Cevap: VAKİTSİZ AÇILAN KOZA APTAL PUMA SENDROMU
Pumayı bilirsiniz. Hani vahşi kedilerin uzak atalarından. Yaklaşık iki metre uzunluğundaki
benekli yırtıcı. Bir çok özelliği ile ünlüdür bu ormanların harika kedisi. Ama en çok ta hızlı ve
kıvrak koşusu ile tanınır. Avının peşine düştüğü andan itibaren giderek hızlanan ve
vücudunun tüm eklem ve kaslarını ortaya koyan hareketlerini seyretmek bir zevktir.
Bu ölüm koşusu bazen pumanın, bazen ise hayatı için koşan kurbanın zaferi ile sonuçlanır.
Peki, bir puma avının peşinden ne kadar koşar? İşte ormanların vahşi avcısını uygarlıkların
kurucusu insana örnek yapacak olan da pumanın bu özelliğidir.
Puma avının peşinden sürdürdüğü "ölüm koşusunu" her zaman avının cüssesine göre ayarlar.

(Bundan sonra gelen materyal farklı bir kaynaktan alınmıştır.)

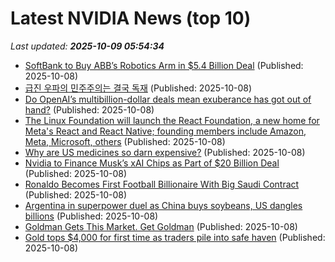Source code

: # Latest NVIDIA News (top 10)
_Last updated: **2025-10-09 05:54:34**_

- [SoftBank to Buy ABB’s Robotics Arm in $5.4 Billion Deal](https://biztoc.com/x/b6cdc1e22ce56f94) (Published: 2025-10-08)
- [급진 우파의 민주주의는 결국 독재](https://ryueyes11.tistory.com/511917) (Published: 2025-10-08)
- [Do OpenAI’s multibillion-dollar deals mean exuberance has got out of hand?](https://biztoc.com/x/172f7cc52be31db7) (Published: 2025-10-08)
- [The Linux Foundation will launch the React Foundation, a new home for Meta's React and React Native; founding members include Amazon, Meta, Microsoft, others](https://biztoc.com/x/57d61e69bab6c11e) (Published: 2025-10-08)
- [Why are US medicines so darn expensive?](https://biztoc.com/x/220aa70d1125c85e) (Published: 2025-10-08)
- [Nvidia to Finance Musk’s xAI Chips as Part of $20 Billion Deal](https://biztoc.com/x/23d7159b848f1d5f) (Published: 2025-10-08)
- [Ronaldo Becomes First Football Billionaire With Big Saudi Contract](https://biztoc.com/x/4f50bf807c892a41) (Published: 2025-10-08)
- [Argentina in superpower duel as China buys soybeans, US dangles billions](https://biztoc.com/x/fe54609d69baa3bb) (Published: 2025-10-08)
- [Goldman Gets This Market. Get Goldman](https://biztoc.com/x/45575e353bb2506a) (Published: 2025-10-08)
- [Gold tops $4,000 for first time as traders pile into safe haven](https://www.hurriyetdailynews.com/gold-tops-4-000-for-first-time-as-traders-pile-into-safe-haven-214428) (Published: 2025-10-08)

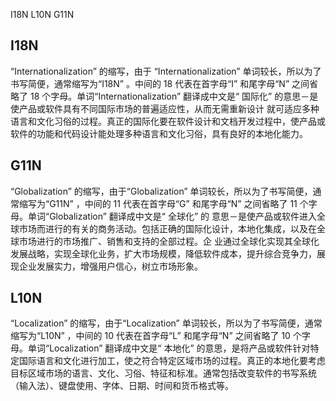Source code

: I18N L10N G11N


## I18N 

“Internationalization” 的缩写，由于 “Internationalization” 单词较长，所以为了书写简便，通常缩写为“I18N” 。中间的 18 代表在首字母“I” 和尾字母“N” 之间省略了 18 个字母。单词“Internationalization” 翻译成中文是“ 国际化” 的意思－是使产品或软件具有不同国际市场的普遍适应性，从而无需重新设计 就可适应多种语言和文化习俗的过程。真正的国际化要在软件设计和文档开发过程中，使产品或软件的功能和代码设计能处理多种语言和文化习俗，具有良好的本地化能力。

## G11N

“Globalization” 的缩写，由于“Globalization” 单词较长，所以为了书写简便，通常缩写为“G11N” ，中间的 11 代表在首字母“G” 和尾字母“N” 之间省略了 11 个字母。单词“Globalization” 翻译成中文是“ 全球化” 的 意思－是使产品或软件进入全球市场而进行的有关的商务活动。包括正确的国际化设计，本地化集成，以及在全球市场进行的市场推广、销售和支持的全部过程。企 业通过全球化实现其全球化发展战略，实现全球化业务，扩大市场规模，降低软件成本，提升综合竞争力，展现企业发展实力，增强用户信心，树立市场形象。

## L10N

“Localization” 的缩写，由于“Localization” 单词较长，所以为了书写简便，通常缩写为“L10N” ，中间的 10 代表在首字母“L” 和尾字母“N” 之间省略了 10 个字母。单词“Localization” 翻译成中文是“ 本地化” 的意思，是将产品或软件针对特定国际语言和文化进行加工，使之符合特定区域市场的过程。真正的本地化要考虑目标区域市场的语言、文化、习俗、特征和标准。通常包括改变软件的书写系统（输入法）、键盘使用、字体、日期、时间和货币格式等。
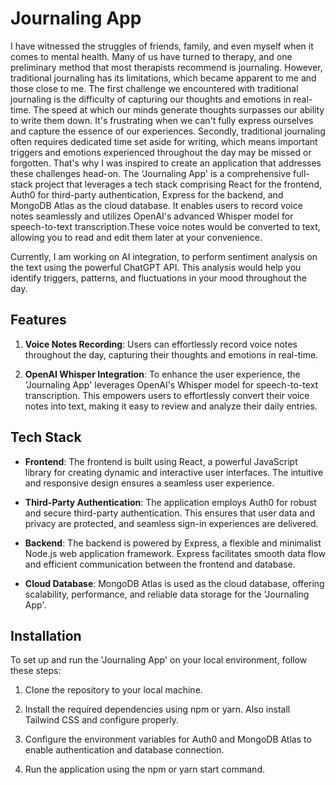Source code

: # Journaling App
I have witnessed the struggles of friends, family, and even myself when it comes to mental health. Many of us have turned to therapy, and one preliminary method that most therapists recommend is  journaling. However, traditional journaling has its limitations, which became apparent to me and those close to me.
The first challenge we encountered with traditional journaling is the difficulty of capturing our thoughts and emotions in real-time. The speed at which our minds generate thoughts surpasses our ability to write them down. It's frustrating when we can't fully express ourselves and capture the essence of our experiences.
Secondly, traditional journaling often requires dedicated time set aside for writing, which means important triggers and emotions experienced throughout the day may be missed or forgotten.
That's why I was inspired to create an application that addresses these challenges head-on. 
The 'Journaling App' is a comprehensive full-stack project that leverages a tech stack comprising React for the frontend, Auth0 for third-party authentication, Express for the backend, and MongoDB Atlas as the cloud database. 
It enables users to record voice notes seamlessly and utilizes OpenAI's advanced Whisper model for speech-to-text transcription.These voice notes would be converted to text, allowing you to read and edit them later at your convenience.

Currently, I am working on AI integration, to perform sentiment analysis on the text using the powerful ChatGPT API. This analysis would help you identify triggers, patterns, and fluctuations in your mood throughout the day.

## Features

1. **Voice Notes Recording**: Users can effortlessly record voice notes throughout the day, capturing their thoughts and emotions in real-time.

2. **OpenAI Whisper Integration**: To enhance the user experience, the 'Journaling App' leverages OpenAI's  Whisper model for speech-to-text transcription. This empowers users to effortlessly convert their voice notes into text, making it easy to review and analyze their daily entries.

## Tech Stack

- **Frontend**: The frontend is built using React, a powerful JavaScript library for creating dynamic and interactive user interfaces. The intuitive and responsive design ensures a seamless user experience.

- **Third-Party Authentication**: The application employs Auth0 for robust and secure third-party authentication. This ensures that user data and privacy are protected, and seamless sign-in experiences are delivered.

- **Backend**: The backend is powered by Express, a flexible and minimalist Node.js web application framework. Express facilitates smooth data flow and efficient communication between the frontend and database.

- **Cloud Database**: MongoDB Atlas is used as the cloud database, offering scalability, performance, and reliable data storage for the 'Journaling App'.

## Installation

To set up and run the 'Journaling App' on your local environment, follow these steps:

1. Clone the repository to your local machine.

2. Install the required dependencies using npm or yarn. Also install Tailwind CSS and configure properly.

3. Configure the environment variables for Auth0 and MongoDB Atlas to enable authentication and database connection.

4. Run the application using the npm or yarn start command.
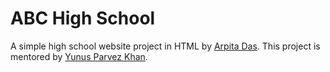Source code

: # ABC High School

A simple  high school website project in HTML by [Arpita Das](https://github.com/arpitaenthusiast).
This project is mentored by [Yunus Parvez Khan](https://github.com/yunusparvezkhan).
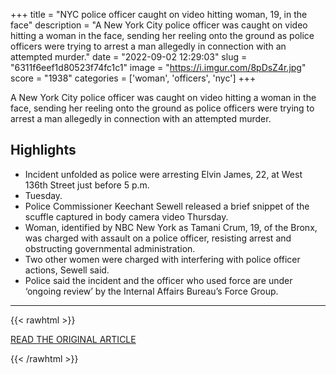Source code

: +++
title = "NYC police officer caught on video hitting woman, 19, in the face"
description = "A New York City police officer was caught on video hitting a woman in the face, sending her reeling onto the ground as police officers were trying to arrest a man allegedly in connection with an attempted murder."
date = "2022-09-02 12:29:03"
slug = "6311f6eef1d80523f74fc1c1"
image = "https://i.imgur.com/8pDsZ4r.jpg"
score = "1938"
categories = ['woman', 'officers', 'nyc']
+++

A New York City police officer was caught on video hitting a woman in the face, sending her reeling onto the ground as police officers were trying to arrest a man allegedly in connection with an attempted murder.

## Highlights

- Incident unfolded as police were arresting Elvin James, 22, at West 136th Street just before 5 p.m.
- Tuesday.
- Police Commissioner Keechant Sewell released a brief snippet of the scuffle captured in body camera video Thursday.
- Woman, identified by NBC New York as Tamani Crum, 19, of the Bronx, was charged with assault on a police officer, resisting arrest and obstructing governmental administration.
- Two other women were charged with interfering with police officer actions, Sewell said.
- Police said the incident and the officer who used force are under ‘ongoing review’ by the Internal Affairs Bureau’s Force Group.

---

{{< rawhtml >}}
  <p class="article-category">
    <a target="_blank" href="https://www.nbcnews.com/news/us-news/nyc-police-officer-caught-video-hitting-woman-19-face-rcna45854">READ THE ORIGINAL ARTICLE</a>
  </p>
{{< /rawhtml >}}
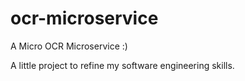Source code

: # ocr-microservice
A Micro OCR Microservice :)

A little project to refine my software engineering skills.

Yani bir ceylan ele geçirmek için koştuğu süre ile bir tavşanın peşinden geçirdiği süre asla
aynı değildir. Çünkü puma akıllı bir hayvandır ve koşarken harcadığı enerji miktarı, avdan
elde edeceği potansiyel enerji miktarını aştığı anda puma koşmaktan vazgeçer. Yenilgiyi
kabul edip başka av arar. Bu nedenle ceylanın peşinden fazla, tavsanın peşinden çok daha az
koşar.
İşte "aptal puma sendromu" bunun tersini yapan insanların ruh halini ifade etmek için, yani
bir tavşanın peşinden yıllarca koşan, sonra da yakaladığı avı bir öğünde bitiren akılsızlar için
kullanılır.
Başarının sırrı pumalıktan, yani harcanan emek, ulaşılan sonuç ilişkisindeki dengeyi iyi
saptamaktan geçiyor.
Şimdi söyleyin bakalım sizin yıllardır peşinde koştuğunuz tavşan mı yoksa ceylan mı?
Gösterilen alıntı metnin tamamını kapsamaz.